Management of Materialized Tables

To properly re-start a materialization of a binding, the table in the endpoint needs to be truncated, and its columns probably need to be changed to allow for different types. Effectively this will entail a re-creation of the table, by dropping & re-creating, or a CREATE OR REPLACE TABLE ... type of operation. This is tricky for at least a couple of reasons: 1) What happens with existing shard(s) of the materialization when their target table is dropped out from the under them while they are running? For example, how can a race where a prior materialization shard commits data to a newly created data, registering that progress on a to-be-reset checkpoint update, be prevented? and 2) How do we avoid inadvertently dropping a table pre-created by a user that they don't want dropped?

Change 4: When applying materialization changes, first disable materialization shards and wait for their primary loop to exit prior to applying the changes, and then re-enable the shards after the changes have been applied. This is to ensure (as best we can) that there are no concurrently running shards of the materialization that will sneak in a write to any re-created tables that result from the publication. It also works to ensure that there won't be any locks held on tables to be altered by the materialization transactions that would block the actions needed to be taken by apply. This can actually already be an issue, such as the case of a running materialization locking a table for minutes+ and blocking a table alteration to add a column to the table.

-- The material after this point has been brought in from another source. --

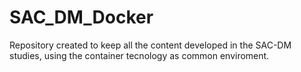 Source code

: # SAC_DM_Docker
Repository created to keep all the content developed in the SAC-DM studies, using the container tecnology as common enviroment.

Where possible, materializations using transactional endpoints should increment their fence while applying these changes. The disabling of shards will happen in the activate command.
Change 5: Re-create materialized tables (destructive action) only under the following conditions:
1. If the Apply request includes bindings that produce Unsatisfiable constraints. By extension, this means that the control plane will need some work done to handle the case of a Validate response that has Unsatisfiable constraints, but still wanting to go through with the Apply anyway.
2. If the Apply request includes bindings with a different backfillVersion than prior bindings materializing to the same table.
Re-creating tables only under these circumstances means that just removing a binding from a materialization will not drop any tables, which sort-of addresses the concern about inadvertently dropping a user table that they didn't want dropped.

Derivations

Derivations do already have a name for transforms which could be changed to re-derived from a source collection in a pinch, but for consistency with captures & materializations the backfillVersion property will be added to the specification for derivations as well. Admittedly I am less familiar with how derivations use checkpoints and state, so this is a little vague at the moment:

Change 6: Derivations will use the backfillVersion property of their specs (to be added) and the resulting bindingKey in a similar way as captures & materializations: A change in the backfillVersion will indicate that the derivation should should start over from the beginning of its source collection, and forget any state that it had previously persisted for that binding.

Migration

Captures will be able to opt in to the new form of checkpoints by emitting driver checkpoints with state in the bindingStateV1 object, keyed with the bindingKey. There will be a transition period where captures must understand states in both forms. They should endeavor to convert to the new form by emitting an updated, converted checkpoint on startup, if needed. There is an edge case where if a capture had previously been disabled for a long time and has the backfillVersion changed as part of publishing it to re-enabled for the first time, it won't actually restart the capture for that binding from scratch. This could easily be remedied by changing the backfillVersion again to re-capture the binding.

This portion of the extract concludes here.